Tirupati oil fame NK Proteins MD Nilesh Patel arrested


Mumbai, 22 October 2013

The economic offence wing (EOW) of Mumbai Police today arrested the managing director of Gujarat based NK Proteins Managing Director Nilesh Patel in connection with National Spot Exchange Ltd’s (NSEL) scam.

NSEL , promoted by Jignesh Shah-headed Financial Technologies (India) Ltd (FTIL) is facing Rs.5,574.35 crore settlement crisis. It has failed to settle Rs5,600 crore due to 148 members/brokers, representing 13,000 investor clients, after it suspended trade on 31st July on government direction. NK Proteins is the biggest defaulter with dues of about Rs.970 crore, according to NSEL.
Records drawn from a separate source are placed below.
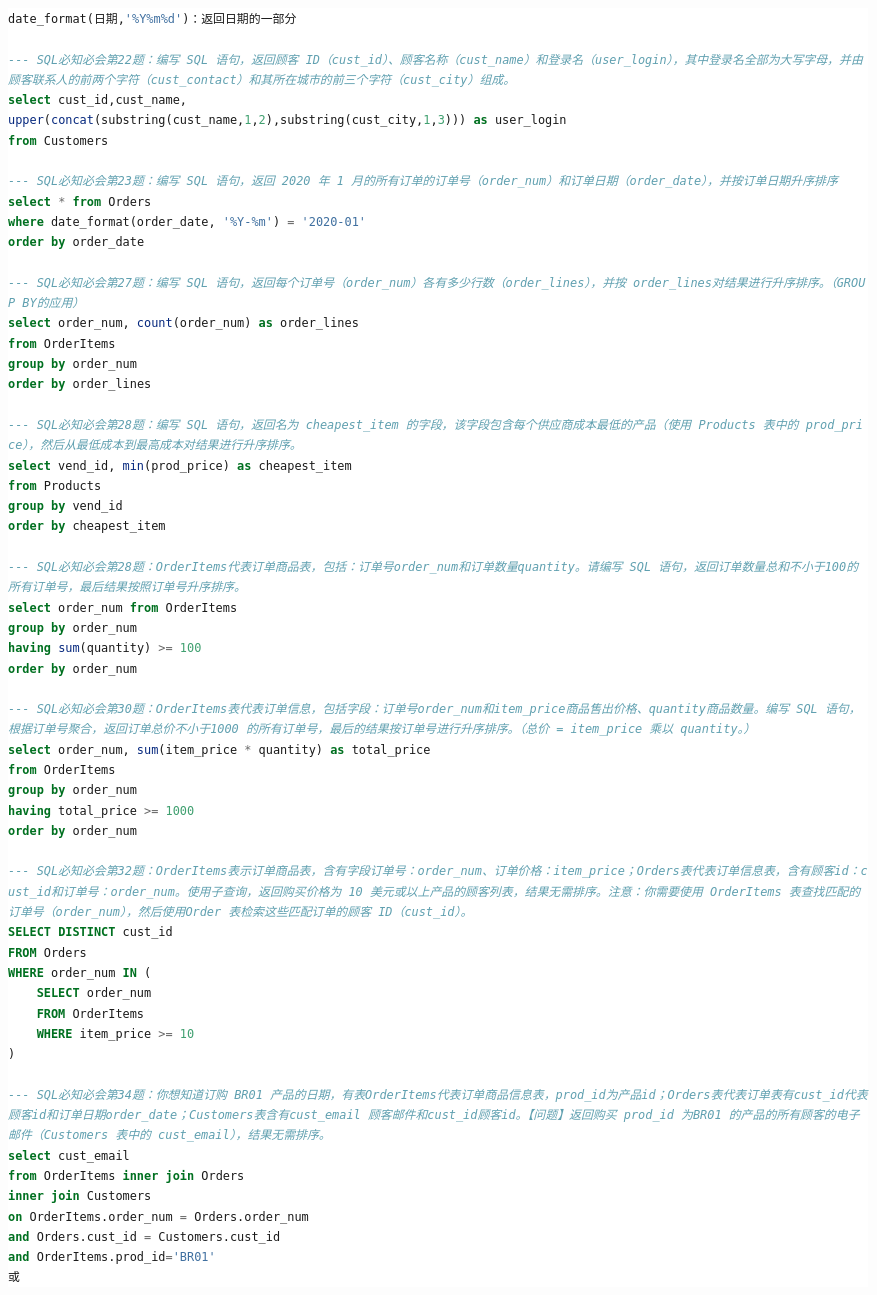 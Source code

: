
 ```sql
date_format(日期,'%Y%m%d')：返回日期的一部分

--- SQL必知必会第22题：编写 SQL 语句，返回顾客 ID（cust_id）、顾客名称（cust_name）和登录名（user_login），其中登录名全部为大写字母，并由顾客联系人的前两个字符（cust_contact）和其所在城市的前三个字符（cust_city）组成。
select cust_id,cust_name,
upper(concat(substring(cust_name,1,2),substring(cust_city,1,3))) as user_login
from Customers

--- SQL必知必会第23题：编写 SQL 语句，返回 2020 年 1 月的所有订单的订单号（order_num）和订单日期（order_date），并按订单日期升序排序
select * from Orders 
where date_format(order_date, '%Y-%m') = '2020-01' 
order by order_date

--- SQL必知必会第27题：编写 SQL 语句，返回每个订单号（order_num）各有多少行数（order_lines），并按 order_lines对结果进行升序排序。（GROUP BY的应用）
select order_num, count(order_num) as order_lines 
from OrderItems
group by order_num
order by order_lines

--- SQL必知必会第28题：编写 SQL 语句，返回名为 cheapest_item 的字段，该字段包含每个供应商成本最低的产品（使用 Products 表中的 prod_price），然后从最低成本到最高成本对结果进行升序排序。
select vend_id, min(prod_price) as cheapest_item
from Products
group by vend_id
order by cheapest_item

--- SQL必知必会第28题：OrderItems代表订单商品表，包括：订单号order_num和订单数量quantity。请编写 SQL 语句，返回订单数量总和不小于100的所有订单号，最后结果按照订单号升序排序。
select order_num from OrderItems
group by order_num
having sum(quantity) >= 100
order by order_num

--- SQL必知必会第30题：OrderItems表代表订单信息，包括字段：订单号order_num和item_price商品售出价格、quantity商品数量。编写 SQL 语句，根据订单号聚合，返回订单总价不小于1000 的所有订单号，最后的结果按订单号进行升序排序。（总价 = item_price 乘以 quantity。）
select order_num, sum(item_price * quantity) as total_price
from OrderItems
group by order_num
having total_price >= 1000
order by order_num

--- SQL必知必会第32题：OrderItems表示订单商品表，含有字段订单号：order_num、订单价格：item_price；Orders表代表订单信息表，含有顾客id：cust_id和订单号：order_num。使用子查询，返回购买价格为 10 美元或以上产品的顾客列表，结果无需排序。注意：你需要使用 OrderItems 表查找匹配的订单号（order_num），然后使用Order 表检索这些匹配订单的顾客 ID（cust_id）。
SELECT DISTINCT cust_id
FROM Orders
WHERE order_num IN (
    SELECT order_num
    FROM OrderItems
    WHERE item_price >= 10
)

--- SQL必知必会第34题：你想知道订购 BR01 产品的日期，有表OrderItems代表订单商品信息表，prod_id为产品id；Orders表代表订单表有cust_id代表顾客id和订单日期order_date；Customers表含有cust_email 顾客邮件和cust_id顾客id。【问题】返回购买 prod_id 为BR01 的产品的所有顾客的电子邮件（Customers 表中的 cust_email），结果无需排序。
select cust_email 
from OrderItems inner join Orders 
inner join Customers
on OrderItems.order_num = Orders.order_num 
and Orders.cust_id = Customers.cust_id
and OrderItems.prod_id='BR01'
或
```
Nilesh Patel was borrower and his arrest is the first action against a borrower who has been defaulting payments to the spot exchange.
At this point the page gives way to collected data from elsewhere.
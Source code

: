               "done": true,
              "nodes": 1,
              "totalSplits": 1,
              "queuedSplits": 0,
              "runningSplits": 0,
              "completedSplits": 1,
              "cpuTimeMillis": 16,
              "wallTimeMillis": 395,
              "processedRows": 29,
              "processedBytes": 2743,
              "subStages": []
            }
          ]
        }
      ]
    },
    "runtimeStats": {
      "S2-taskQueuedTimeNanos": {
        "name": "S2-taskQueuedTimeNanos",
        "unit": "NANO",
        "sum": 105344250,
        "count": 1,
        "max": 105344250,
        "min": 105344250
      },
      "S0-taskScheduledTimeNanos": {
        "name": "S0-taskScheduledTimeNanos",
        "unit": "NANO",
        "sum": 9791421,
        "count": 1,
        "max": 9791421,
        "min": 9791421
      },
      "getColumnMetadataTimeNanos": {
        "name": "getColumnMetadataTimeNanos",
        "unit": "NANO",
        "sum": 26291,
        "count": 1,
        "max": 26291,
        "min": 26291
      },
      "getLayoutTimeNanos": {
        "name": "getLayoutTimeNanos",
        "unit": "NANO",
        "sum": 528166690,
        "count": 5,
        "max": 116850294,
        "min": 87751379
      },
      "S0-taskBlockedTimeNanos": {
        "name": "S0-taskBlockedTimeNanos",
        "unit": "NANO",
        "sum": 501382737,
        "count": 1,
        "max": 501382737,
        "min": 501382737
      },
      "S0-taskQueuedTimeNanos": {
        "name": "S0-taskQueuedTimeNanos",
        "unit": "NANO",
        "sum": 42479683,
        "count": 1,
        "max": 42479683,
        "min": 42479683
Nilesh Patel is the son-in-law of the former NSEL chairman Shankarlal Guru who had resigned from his post on 19 August. Patel’s NK Proteins was the first company that made use of sham financing facilities that NSEL provided and EOW claims that this money was used by NK Proteins.

About Rs 350 crore was used by NK Proteins for initiating a joint venture with the Adani Group for export of castor oil seeds. The EOW has confirmed that NK Proteins were well aware of the fact that they did not have sufficient goods in their godowns and they were in no position to meet their liabilities.

NSEL filed complaint against five of its defaulting members before the investigation authorities. This includes Ark Imports Pvt Ltd, Lotus Refineries Pvt Ltd, NK Proteins Ltd, Vimladevi Agrotech Ltd and Yathuri Associates.

Shankarlal Guru who is also former MLA in Gujarat claimed lack of knowledge regarding his son-in-law’s dealing or defaults. In a statement, NSEL Investors Forum (NIF), a representative body of investors in Spot Exchange, had said, “It clearly shows his (Guru’s) complicity in the fraud and by resigning from chairmanship his involvement cannot be washed away. Guru should at least give some credit to the intelligence of investors and general public. A chairman cannot be an innocent bystander when a fraud of Rs5,500 crore is being committed and almost 20% has gone to his son-in-law. Investors are confident that the law will catch up with him sooner or later”.

Speaking with PTI, Guru had said, “I understand he is my son-in-law, but if he has done the wrong thing, he should be punished for it. I have nothing to do with this. I am being associated with it as I was the board chairman”.